Seguramente, a estas alturas del relato, todo este lío doméstico, de infidelidad y culpa hará pensar que esta historia no es tan original. Cualquiera podría decir que a cualquiera le pasa que su novia aparece una mañana en su departamento, lo ve a uno desnudo, ve las sábanas arrugadas y huele esa amalgama de sudores, y entonces se arma la de Troya. Pero pasa que hay cuestiones, detalles quizá que son más interesantes que la mera infidelidad. Al fin y al cabo, eso no es lo importante de la historia. Lo importante es el té. La taza de té que siempre descansaba en la mesa de noche, cada mañana, esperando que Gonzalo la tomara entre las manos, que la acariciara y se la llevara a la boca. Lo importante es el cianuro de la taza, del té. Lo resueltamente relevante del cuento, es ese cuarto personaje que amaba a Gonzalo con una locura a prueba de toda razón.
El cuarto personaje de este cuento, estuvo siempre en el. Vivió el amor irremediable de Gonzalo y Valeria, sintió y olió cada noche y cada conversación entre los dos. Vivió feliz sabiendo lo mucho que Gonzalo podía amar. Juró que esa mirada, de ojos azules, agrandada por la lupa de sus anteojos, la miraría así, con la misma devoción con la que miraba a Valeria.
Aquella noche, en la que Gonzalo se había dejado devorar por el deseo de un cuerpo extraño, hubo un testigo de la infidelidad.
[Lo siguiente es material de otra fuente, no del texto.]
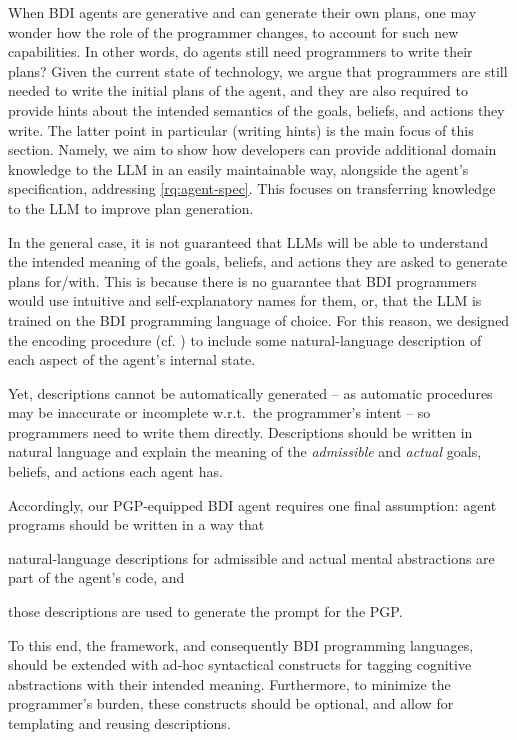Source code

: When \ac{BDI} agents are generative and can generate their own plans,
one may wonder how the role of the programmer changes, to account for such new capabilities.
%
In other words, do agents still need programmers to write their plans?
%
Given the current state of technology,
we argue that %
programmers are still needed to write the initial plans of the agent,
and they are also required to provide hints about the intended semantics of the goals, beliefs, and actions they write.
%
The latter point in particular (writing hints) is the main focus of this section.
Namely, we aim to show how developers can provide additional domain knowledge to the \ac{LLM} in an easily maintainable way, alongside the agent's specification, addressing \ref{rq:agent-spec}.
This focuses on transferring knowledge to the \ac{LLM} to improve plan generation.

In the general case,
it is not guaranteed that \acp{LLM} will be able to understand the intended meaning of the goals, beliefs, and actions
they are asked to generate plans for/with.
%
This is because there is no guarantee that \ac{BDI} programmers would use intuitive and self-explanatory names for them,
or, that the \ac{LLM} is trained on the \ac{BDI} programming language of choice.
%
For this reason,
we designed the encoding procedure (cf. ) to include some natural-language
description of each aspect of the agent's internal state.

Yet,
descriptions cannot be automatically generated
-- as automatic procedures may be inaccurate or incomplete w.r.t.\ the programmer's intent --
so programmers need to write them directly.
%
Descriptions should be written in natural language and explain the meaning of
the \emph{admissible} and \emph{actual} goals, beliefs, and actions each agent has.

Accordingly,
our \ac{PGP}-equipped \ac{BDI} agent requires one final assumption:
agent programs should be written in a way that
\begin{inlinelist}
    \item natural-language descriptions for admissible and actual mental abstractions are part of the agent's code,
    and
    \item those descriptions are used to generate the prompt for the \ac{PGP}.
\end{inlinelist}
%
To this end,
the \agentspeak{} framework, and consequently \ac{BDI} programming languages, should be extended with ad-hoc syntactical constructs for
tagging cognitive abstractions with their intended meaning.
%
Furthermore,
to minimize the programmer's burden,
these constructs should be optional,
and allow for templating and reusing descriptions.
Alguien nublada de celos, y de algún tipo de obsesión, que permanecía agazapada tras las cortinas, acumulando todo el odio, toda la decepción de saber que Gonzalo olvidó, por unas horas de sexo, a su amada Valeria. Entonces era inevitable, Gonzalo no podía amar a nadie de verdad. Nunca podría amarla a ella, ni siquiera después de esa mañana, cuando Valeria, luego de una tortuosa agonía provocada por cianuro, muriera de una vez y para siempre.
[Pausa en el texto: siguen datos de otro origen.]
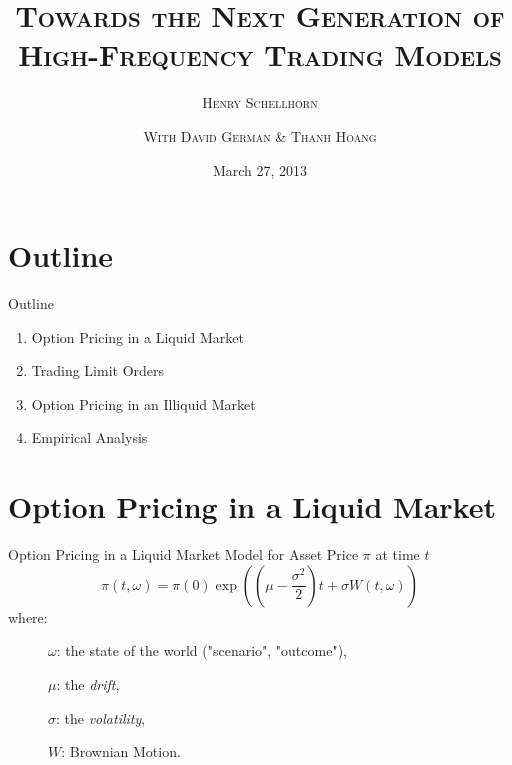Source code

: \documentclass{beamer}
\title[Towards the Next Generation of High-Frequency Trading Models]{{\fontsize{12}{30} \textsc{Towards the Next Generation of High-Frequency Trading Models}}}
\author[Copyright \copyright Henry Schellhorn]{{\fontsize{10}{12}\textsc{Henry Schellhorn}} \qquad \qquad \qquad
	\qquad \qquad \qquad\qquad \qquad \qquad\qquad \qquad \qquad\qquad \qquad \qquad
	\and {\fontsize{8}{10}\textsc{With David German \& Thanh Hoang}}
	}
\institute[CGU]{{\fontsize{9}{10}
	\textsc{Claremont Graduate University}
}}
\date[March 27, 2013]{{\fontsize{8}{8}March 27, 2013}}
\begin{document}
\begin{frame}[plain, shrink=0]
	\titlepage
\end{frame}

\section{Outline}
\begin{frame}[shrink=20]{{\color{cyan}Outline}}
\bigskip

\begin{enumerate}

\item Option Pricing in a Liquid Market

\vspace{8pt}
\item Trading Limit Orders

\vspace{8pt}
\item Option Pricing in an Illiquid Market

\vspace{8pt}
\item Empirical Analysis

\end{enumerate}

\end{frame}

\section{Option Pricing in a Liquid Market}

\begin{frame}[shrink=25]{{\color{cyan}Option Pricing in a Liquid Market}}
\bigskip
Model for Asset Price $\pi $ at time $t$
\begin{equation*}
	\pi (t,\omega )=\pi (0)\exp \left( \left(\mu -\frac{\sigma ^{2}}{2} \right) t+\sigma W(t,\omega) \right)
\end{equation*}
\qquad \qquad where:

\begin{description}
\item[] $\omega$: the state of the world ("scenario", "outcome"),

\item[] $\mu$: the \textit{drift},

\item[] $\sigma$: the \textit{volatility},

\item[] $W$: Brownian Motion.

\end{description}

\end{frame}
\end{document}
Pero esa madrugada lo había cambiado todo. Valeria no tenía más culpa que la de haber amado a su amado. Valeria no haría que Gonzalo la amara. Nadie lo podía hacer. Así que mientras la cama arrugada sostenía dos cuerpos abandonados al cansancio y al sueño, nuestro cuarto personaje ingresó a la habitación, caminó hasta la cocina y abrió el microondas, donde la taza de té todavía helado, esperaba la mañana, para recién calentarse e ir a parar a la mesa de noche de Gonzalo.
Luego saldría del departamento, bajaría hasta la calle, caminaría unas cuadras, compraría una gaseosa, y vertiendo el cianuro en la bebida, la tomaría, recostada en un parque para que nadie se percate de su muerte hasta horas después.
Gonzalo quedaría vivo. Con la cara de encierro, con la culpa acumulada en la mirada, y con el té frío mirándolo con recelo, sabiendo que su destino, esta mañana, no sería unos labios, sino el alcantarillado.